Una tenue luz despunta sobre la bien trazada pradera,
detrás de la cama. Él la coge en brazos. Quiere
decirle: Te quiero, nada puede dañarte

pero cree
que es mentira, y al final le dice
estás muerta, nada puede dañarte,
lo cual se le antoja
un inicio más prometedor, más verdadero.

Después de un poema así, yo necesito un descanso para tomar aliento. Ahora seguimos.

Lo que Louise Glück nos demuestra es que la tradición poética es budista: cree en las bondades del punto medio. Entre tradición y renovación, por ejemplo.

En 1994, Louise Glück publicó un tomito de ensayos titulado Proofs and Theories del que me gustaría citar un paso. Dice al comienzo del ensayo titulado "Educación del poeta":

"La experiencia fundamental del escritor es la impotencia. Con esto no pretendo distinguir entre escribir y estar vivo: tan sólo corregir la fantasía de que el trabajo creativo es un registro continuo del triunfo de la voluntad, de que el escritor es alguien que tiene la buena suerte de hacer aquello que es capaz o desea hacer: imprimir, de forma segura y regular, su ser en una hoja de papel. Pero la escritura no es una decantación de la personalidad. Y la mayor parte de los escritores emplean buena parte de su tiempo en diversos tipos de tormento: queriendo escribir, siendo incapaces de hacerlo; queriendo escribir de un modo distinto, siendo incapaces de hacerlo. En el tiempo de una vida son muchos los años perdidos esperando la llegada de una sola idea.
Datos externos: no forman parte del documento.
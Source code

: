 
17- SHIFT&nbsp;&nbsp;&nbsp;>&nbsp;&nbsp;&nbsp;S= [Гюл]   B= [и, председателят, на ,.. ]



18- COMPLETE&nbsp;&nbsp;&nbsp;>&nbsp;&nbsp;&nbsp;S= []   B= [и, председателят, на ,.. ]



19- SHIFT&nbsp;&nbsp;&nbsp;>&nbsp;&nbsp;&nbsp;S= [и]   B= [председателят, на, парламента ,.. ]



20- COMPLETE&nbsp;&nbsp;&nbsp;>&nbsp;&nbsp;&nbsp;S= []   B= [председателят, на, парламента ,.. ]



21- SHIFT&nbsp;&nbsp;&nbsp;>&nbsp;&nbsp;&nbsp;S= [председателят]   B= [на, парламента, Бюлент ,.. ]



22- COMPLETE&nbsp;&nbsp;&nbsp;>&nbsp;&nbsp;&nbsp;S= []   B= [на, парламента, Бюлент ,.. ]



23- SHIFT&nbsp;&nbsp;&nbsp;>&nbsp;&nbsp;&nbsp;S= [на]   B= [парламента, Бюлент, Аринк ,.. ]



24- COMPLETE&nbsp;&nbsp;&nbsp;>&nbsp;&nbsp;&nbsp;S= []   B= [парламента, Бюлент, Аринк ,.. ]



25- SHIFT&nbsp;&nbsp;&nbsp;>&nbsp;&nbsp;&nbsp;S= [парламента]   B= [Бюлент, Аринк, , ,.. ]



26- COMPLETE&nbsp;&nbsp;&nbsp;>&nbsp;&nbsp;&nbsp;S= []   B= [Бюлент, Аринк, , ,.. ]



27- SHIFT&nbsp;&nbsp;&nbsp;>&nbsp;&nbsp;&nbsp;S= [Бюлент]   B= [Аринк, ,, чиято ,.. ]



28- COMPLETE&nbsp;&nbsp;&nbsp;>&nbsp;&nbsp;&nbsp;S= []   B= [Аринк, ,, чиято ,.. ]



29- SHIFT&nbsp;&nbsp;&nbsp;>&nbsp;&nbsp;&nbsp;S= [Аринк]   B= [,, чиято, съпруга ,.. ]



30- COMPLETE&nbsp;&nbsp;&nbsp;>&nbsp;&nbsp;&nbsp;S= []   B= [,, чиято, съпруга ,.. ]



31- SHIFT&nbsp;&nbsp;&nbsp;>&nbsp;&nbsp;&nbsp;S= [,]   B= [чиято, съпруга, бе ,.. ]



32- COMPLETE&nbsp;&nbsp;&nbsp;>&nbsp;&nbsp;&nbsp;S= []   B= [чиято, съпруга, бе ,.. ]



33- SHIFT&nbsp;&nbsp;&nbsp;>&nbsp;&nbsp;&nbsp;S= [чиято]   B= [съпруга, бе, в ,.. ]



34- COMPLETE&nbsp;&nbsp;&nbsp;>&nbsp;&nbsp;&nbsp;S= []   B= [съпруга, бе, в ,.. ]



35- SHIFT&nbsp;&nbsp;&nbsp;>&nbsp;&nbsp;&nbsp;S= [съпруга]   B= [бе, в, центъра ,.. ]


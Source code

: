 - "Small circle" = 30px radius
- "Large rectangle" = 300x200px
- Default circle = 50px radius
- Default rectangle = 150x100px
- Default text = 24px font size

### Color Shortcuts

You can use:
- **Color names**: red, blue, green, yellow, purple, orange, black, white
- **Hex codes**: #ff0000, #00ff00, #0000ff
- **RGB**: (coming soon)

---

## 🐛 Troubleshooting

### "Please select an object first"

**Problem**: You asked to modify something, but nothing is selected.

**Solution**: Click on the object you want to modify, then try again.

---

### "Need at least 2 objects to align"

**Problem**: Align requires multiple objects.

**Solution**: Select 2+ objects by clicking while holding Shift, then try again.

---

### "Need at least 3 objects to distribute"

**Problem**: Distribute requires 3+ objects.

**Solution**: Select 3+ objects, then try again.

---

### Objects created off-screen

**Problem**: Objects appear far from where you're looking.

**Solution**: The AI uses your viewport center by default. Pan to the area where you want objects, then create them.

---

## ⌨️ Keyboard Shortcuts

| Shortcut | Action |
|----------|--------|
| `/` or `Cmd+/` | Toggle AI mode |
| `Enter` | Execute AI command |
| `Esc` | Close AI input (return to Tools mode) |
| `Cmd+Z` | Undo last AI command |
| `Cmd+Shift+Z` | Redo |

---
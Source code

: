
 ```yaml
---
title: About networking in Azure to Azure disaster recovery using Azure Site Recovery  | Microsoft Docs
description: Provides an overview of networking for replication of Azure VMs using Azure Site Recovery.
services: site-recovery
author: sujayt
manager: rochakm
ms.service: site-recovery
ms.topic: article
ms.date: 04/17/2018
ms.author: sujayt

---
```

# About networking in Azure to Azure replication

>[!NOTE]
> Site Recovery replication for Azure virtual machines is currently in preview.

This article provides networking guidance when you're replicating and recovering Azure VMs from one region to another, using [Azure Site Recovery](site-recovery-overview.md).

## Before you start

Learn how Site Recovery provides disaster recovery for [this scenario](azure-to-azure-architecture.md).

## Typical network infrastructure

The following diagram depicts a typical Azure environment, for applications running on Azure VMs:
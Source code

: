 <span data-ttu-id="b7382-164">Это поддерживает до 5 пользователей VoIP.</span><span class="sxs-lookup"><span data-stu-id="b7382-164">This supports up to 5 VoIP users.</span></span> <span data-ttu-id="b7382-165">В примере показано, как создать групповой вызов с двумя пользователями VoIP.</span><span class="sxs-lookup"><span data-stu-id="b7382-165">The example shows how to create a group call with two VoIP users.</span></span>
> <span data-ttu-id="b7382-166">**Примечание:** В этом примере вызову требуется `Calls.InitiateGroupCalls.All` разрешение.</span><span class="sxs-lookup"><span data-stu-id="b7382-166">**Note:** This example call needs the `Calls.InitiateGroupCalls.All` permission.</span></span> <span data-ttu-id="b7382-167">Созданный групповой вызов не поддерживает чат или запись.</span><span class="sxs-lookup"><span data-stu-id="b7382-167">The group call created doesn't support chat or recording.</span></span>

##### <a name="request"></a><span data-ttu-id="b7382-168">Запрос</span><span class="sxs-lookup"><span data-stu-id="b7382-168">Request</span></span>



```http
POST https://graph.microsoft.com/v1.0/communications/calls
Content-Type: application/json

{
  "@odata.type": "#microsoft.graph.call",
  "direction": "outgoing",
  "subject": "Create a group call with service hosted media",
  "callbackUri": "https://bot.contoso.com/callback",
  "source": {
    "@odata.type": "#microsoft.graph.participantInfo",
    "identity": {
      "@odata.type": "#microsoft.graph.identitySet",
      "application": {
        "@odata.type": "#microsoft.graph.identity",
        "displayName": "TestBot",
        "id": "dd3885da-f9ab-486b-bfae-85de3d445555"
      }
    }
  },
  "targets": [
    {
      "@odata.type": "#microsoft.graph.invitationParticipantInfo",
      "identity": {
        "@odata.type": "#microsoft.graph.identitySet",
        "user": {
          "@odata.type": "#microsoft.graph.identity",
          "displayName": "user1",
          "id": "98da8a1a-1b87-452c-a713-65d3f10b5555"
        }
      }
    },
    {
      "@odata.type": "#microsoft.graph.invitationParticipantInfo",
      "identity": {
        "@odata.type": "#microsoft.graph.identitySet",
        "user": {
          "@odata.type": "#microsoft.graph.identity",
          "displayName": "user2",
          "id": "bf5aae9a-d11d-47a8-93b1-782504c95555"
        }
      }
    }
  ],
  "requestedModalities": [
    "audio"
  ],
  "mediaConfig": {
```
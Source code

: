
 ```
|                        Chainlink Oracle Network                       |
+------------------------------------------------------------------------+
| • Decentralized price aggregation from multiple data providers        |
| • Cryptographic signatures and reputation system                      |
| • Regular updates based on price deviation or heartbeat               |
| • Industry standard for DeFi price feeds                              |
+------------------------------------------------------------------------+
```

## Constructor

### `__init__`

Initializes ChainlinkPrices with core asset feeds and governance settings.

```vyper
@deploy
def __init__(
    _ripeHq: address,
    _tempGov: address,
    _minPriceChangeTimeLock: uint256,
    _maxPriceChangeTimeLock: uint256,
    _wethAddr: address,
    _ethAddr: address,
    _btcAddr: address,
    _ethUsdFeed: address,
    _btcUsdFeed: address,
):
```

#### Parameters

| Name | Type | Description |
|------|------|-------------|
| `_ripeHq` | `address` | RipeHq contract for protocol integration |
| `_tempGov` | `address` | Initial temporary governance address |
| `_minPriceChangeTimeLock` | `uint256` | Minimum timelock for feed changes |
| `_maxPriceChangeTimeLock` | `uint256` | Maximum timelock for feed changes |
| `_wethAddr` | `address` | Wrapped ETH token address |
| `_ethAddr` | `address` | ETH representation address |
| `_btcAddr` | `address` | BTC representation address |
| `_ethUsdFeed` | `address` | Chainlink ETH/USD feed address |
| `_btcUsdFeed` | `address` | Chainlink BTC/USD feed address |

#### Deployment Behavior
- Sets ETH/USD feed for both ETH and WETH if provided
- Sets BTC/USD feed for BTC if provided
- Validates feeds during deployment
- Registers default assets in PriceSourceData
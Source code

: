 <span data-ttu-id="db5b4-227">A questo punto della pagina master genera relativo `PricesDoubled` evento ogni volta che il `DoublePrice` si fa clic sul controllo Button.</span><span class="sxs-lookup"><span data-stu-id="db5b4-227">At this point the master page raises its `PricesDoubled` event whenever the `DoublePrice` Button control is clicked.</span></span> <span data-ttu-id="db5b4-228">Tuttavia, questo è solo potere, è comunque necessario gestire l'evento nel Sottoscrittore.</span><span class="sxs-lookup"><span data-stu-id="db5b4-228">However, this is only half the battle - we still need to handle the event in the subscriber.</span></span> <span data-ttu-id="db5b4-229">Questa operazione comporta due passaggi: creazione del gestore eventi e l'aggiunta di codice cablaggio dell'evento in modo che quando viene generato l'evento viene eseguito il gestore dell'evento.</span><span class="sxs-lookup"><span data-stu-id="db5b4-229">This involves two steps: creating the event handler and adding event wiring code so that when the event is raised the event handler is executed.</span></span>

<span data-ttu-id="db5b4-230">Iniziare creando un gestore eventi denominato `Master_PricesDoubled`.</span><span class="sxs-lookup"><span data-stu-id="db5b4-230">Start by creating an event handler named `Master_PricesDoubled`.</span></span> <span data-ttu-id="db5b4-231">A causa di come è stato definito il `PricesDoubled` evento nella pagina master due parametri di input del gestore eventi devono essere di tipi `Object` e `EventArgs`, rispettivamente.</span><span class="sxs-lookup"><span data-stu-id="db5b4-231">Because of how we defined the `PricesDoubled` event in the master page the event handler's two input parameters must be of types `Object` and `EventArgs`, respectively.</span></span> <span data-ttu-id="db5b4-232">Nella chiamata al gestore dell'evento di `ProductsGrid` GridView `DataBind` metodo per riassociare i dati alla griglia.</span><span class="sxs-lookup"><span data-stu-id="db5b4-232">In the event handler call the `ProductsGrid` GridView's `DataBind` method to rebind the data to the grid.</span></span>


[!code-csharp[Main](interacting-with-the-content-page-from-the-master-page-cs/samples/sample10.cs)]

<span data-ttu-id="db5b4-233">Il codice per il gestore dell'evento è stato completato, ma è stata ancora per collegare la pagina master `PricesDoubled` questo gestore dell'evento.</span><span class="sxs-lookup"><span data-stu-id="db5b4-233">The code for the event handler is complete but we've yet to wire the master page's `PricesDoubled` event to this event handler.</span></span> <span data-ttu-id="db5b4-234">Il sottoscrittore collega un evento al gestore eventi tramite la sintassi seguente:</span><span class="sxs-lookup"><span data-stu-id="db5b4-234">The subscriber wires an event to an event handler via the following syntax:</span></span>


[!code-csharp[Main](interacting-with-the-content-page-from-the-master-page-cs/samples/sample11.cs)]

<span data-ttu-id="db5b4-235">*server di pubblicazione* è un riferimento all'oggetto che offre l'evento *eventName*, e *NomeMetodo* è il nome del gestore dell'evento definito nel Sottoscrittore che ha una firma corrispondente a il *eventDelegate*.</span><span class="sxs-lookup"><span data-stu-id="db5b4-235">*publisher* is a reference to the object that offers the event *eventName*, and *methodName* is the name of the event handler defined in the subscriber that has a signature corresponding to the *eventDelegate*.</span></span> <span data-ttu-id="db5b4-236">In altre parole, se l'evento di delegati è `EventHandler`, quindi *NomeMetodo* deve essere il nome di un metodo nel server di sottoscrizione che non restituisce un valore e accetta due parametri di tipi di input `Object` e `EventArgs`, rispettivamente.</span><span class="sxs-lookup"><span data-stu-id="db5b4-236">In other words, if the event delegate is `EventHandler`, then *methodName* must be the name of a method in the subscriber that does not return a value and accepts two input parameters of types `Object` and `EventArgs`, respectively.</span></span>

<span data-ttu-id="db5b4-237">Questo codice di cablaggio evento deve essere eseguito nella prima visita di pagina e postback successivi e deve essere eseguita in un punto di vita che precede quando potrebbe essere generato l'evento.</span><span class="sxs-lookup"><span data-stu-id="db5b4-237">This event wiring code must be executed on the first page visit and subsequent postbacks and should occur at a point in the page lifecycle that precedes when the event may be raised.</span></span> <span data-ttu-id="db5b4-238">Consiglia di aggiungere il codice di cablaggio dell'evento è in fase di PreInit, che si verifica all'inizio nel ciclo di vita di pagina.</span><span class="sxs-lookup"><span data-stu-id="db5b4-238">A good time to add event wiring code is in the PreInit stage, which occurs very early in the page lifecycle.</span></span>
El único ejercicio real de voluntad es negativo: tenemos, hacia aquello que escribimos, derecho de veto".

Y ¿cuál es ese derecho de veto de Louise Glück? Es un derecho que ella usa en relación con la verdad: ella sabe que la escritura (contra Naipaul, que afirma que debe ser "indistinguible" de la verdad) no es en sí una verdad, sino el eslabón que nos lleva a ella. La escritura es su camino, su búsqueda. Y ese camino es todo menos claro. Su poesía es el estudio de los meandros de ese camino, de lo que dejamos en él, y la pregunta por su sentido. De ahí ese equilibrio perfecto entre lo lírico y lo intelectual, como explica María Negroni en uno de los ensayos recogidos en su libro Ciudad gótica (Bajo la luna, Buenos Aires, 2007): "Sus poemas eligen un equilibrio extraño entre la confesión y lo intelectual. Ya en los poemas iniciales de Firstborn (1968) que versan sobre la niñez, la vida familiar, el amor y la maternidad, la reflexión y cierto apego formal desarticulan lo biográfico, lo desarman como si quisieran evitar el desamparo engañoso del yo". O lo que es lo mismo, en esta poesía no sirven las excusas, pero nunca falta la compasión, una compasión que en su último libro hasta el momento, Ararat (2008) la lleva, con el Mediterráneo como excusa, a buscar una especial forma de epifanía consciente.

La poesía de Louise Glück es heredera de Stevens y Williams, sí, pero también de Auden: es una rama más del árbol que aúna, en la tradición poética, inteligencia y compasión. La que nos hace mejores y nos ayuda a habitar mejor eso que llamamos "ser humano".